Aku cuek dengan itu semua. Kemudian berjalan menuju rak-rak dengan papan nama yang bertuliskan 'Sejarah'. Pangeran Keylan sibuk dengan remaja-remaja yang mewawancarainya seperti wartawan. Tidak setiap hari mereka bertemu dengan anggota kerajaan dalam kunjungan tidak resmi seperti ini. Sementara pengawalnya sibuk memisahkan mereka dengan tuannya. Sebenarnya ini kejadian yang cukup lucu. Remaja-remaja itu pastilah menganggap pangeran ketiga sebagai sosok yang dikagumi. Pasti pria itu takkan menyangka akan dikerubuti oleh orang yang mengaguminya. Aku bahkan tak kuasa menahan tawa melihatnya. Ia terlihat kesusahan, tapi kurasa hal itu takkan membuatnya terganggu.
Derap langkah kecilku mengalun di antara rak-rak buku bertingkat. Memang banyak buku di sini yang membuatku tertarik, namun waktu yang kumiliki tak cukup untuk membacanya. Jadi mau tidak mau aku hanya memilih beberapa di antaranya. Aku mengambil lima buah buku dengan judul yang menurutku bisa membimbing pada informasi Kristal Roh. Namun percuma. Meski telah kubaca habis, informasi itu tetap tak bisa kutemukan.

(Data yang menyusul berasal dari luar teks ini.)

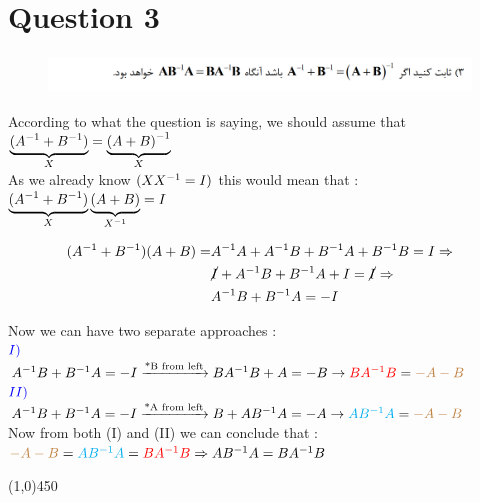 \documentclass[a4paper,12pt]{article}
\begin{document}
\section {Question 3 }

\begin{figure}[h!]
	\centering
	\includegraphics*[height=1cm]{Q3}
\end{figure}

\begin{doublespace}
According to what the question is saying, we should assume that $ \underbrace{({A}^{-1} + {B}^{-1}) }_{X} = \underbrace{{(A + B)}^{-1}}_{X} $\\
As we already know $( X{X}^{-1} = I) $ this would mean that : $\underbrace{({A}^{-1} + {B}^{-1}) }_{X}  \underbrace{(A + B)}_{ {X}^{-1} }     = I $
\end{doublespace}


	 \begin{align*}
		({A}^{-1} + {B}^{-1}) (A + B)  =  & {A}^{-1}A + {A}^{-1}B + {B}^{-1}A  + {B}^{-1}B  = I \Rightarrow\\
		& \cancel{I} + {A}^{-1}B + {B}^{-1}A + I  = \cancel{I} \Rightarrow\\
		&  {A}^{-1}B + {B}^{-1}A   = -I\\
	 \end{align*}

\begin{doublespace}

Now we can have two separate approaches :\\
$\textcolor {blue}{I)}$\\
$ {A}^{-1}B + {B}^{-1}A   = -I \xrightarrow{\text{*B from left}} B{A}^{-1}B + A = -B \rightarrow  \textcolor{red}{B{A}^{-1}B}  = \textcolor{brown}{-A-B} $ \\
$\textcolor {blue}{II)}$\\
$ {A}^{-1}B + {B}^{-1}A   = -I \xrightarrow{\text{*A from left}}  B + A{B}^{-1}A = -A \rightarrow  \textcolor{cyan}{A{B}^{-1}A}  = \textcolor{brown}{-A-B} $ \\
Now from both (I) and (II) we can conclude that : \\
$ \textcolor{brown}{-A-B} = \textcolor{cyan}{A{B}^{-1}A} = \textcolor{red}{B{A}^{-1}B} \Rightarrow  A{B}^{-1}A = B{A}^{-1}B $
\end{doublespace}
\line(1,0){450}
\end{document}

Kemudian aku mengambil beberapa buku lagi dan membacanya hingga petang.
"Percuma, tetap tidak bisa kutemukan," gumamku dengan lirih. "Ini lebih sulit dari pada di kota Glafelden."
"Memangnya apa yang kau cari?"
Tiba-tiba aku terkesiap dengan suara yang mendadak muncul. Pangeran Keylan sudah ada di bangku depan tempatku membaca buku. Senyum hangatnya yang seperti mentari pagi seakan membuatku selalu berada di pagi hari walau sebenarnya senja telah datang.
"Tidak, bukan apa-apa, kok."
"Yakin?? Dari awal sepertinya kau memang ingin mencari sesuatu di sini, loh."
Aku kebingungan. Sebenarnya aku tidak ingin lagi ada orang selain Almira yang mengetahui rahasiaku yang bukan berasal dari dunia ini. Karena mungkin bisa membahayakan diriku dan teman-temanku nantinya.
Tapi ... mau bagaimana lagi?
Informasi ini sangat sulit untuk ditemukan. Padahal, aku harus mencarinya supaya dapat menemukan jalan kembali ke dunia asal. Pria yang mempunyai kedudukan tinggi ini sepertinya tahu sesuatu seperti yang Almira pernah katakan. Sebaiknya kutanyakan saja dari pada tidak sama sekali.
"S-Sebenarnya ada informasi yang ingin kucari."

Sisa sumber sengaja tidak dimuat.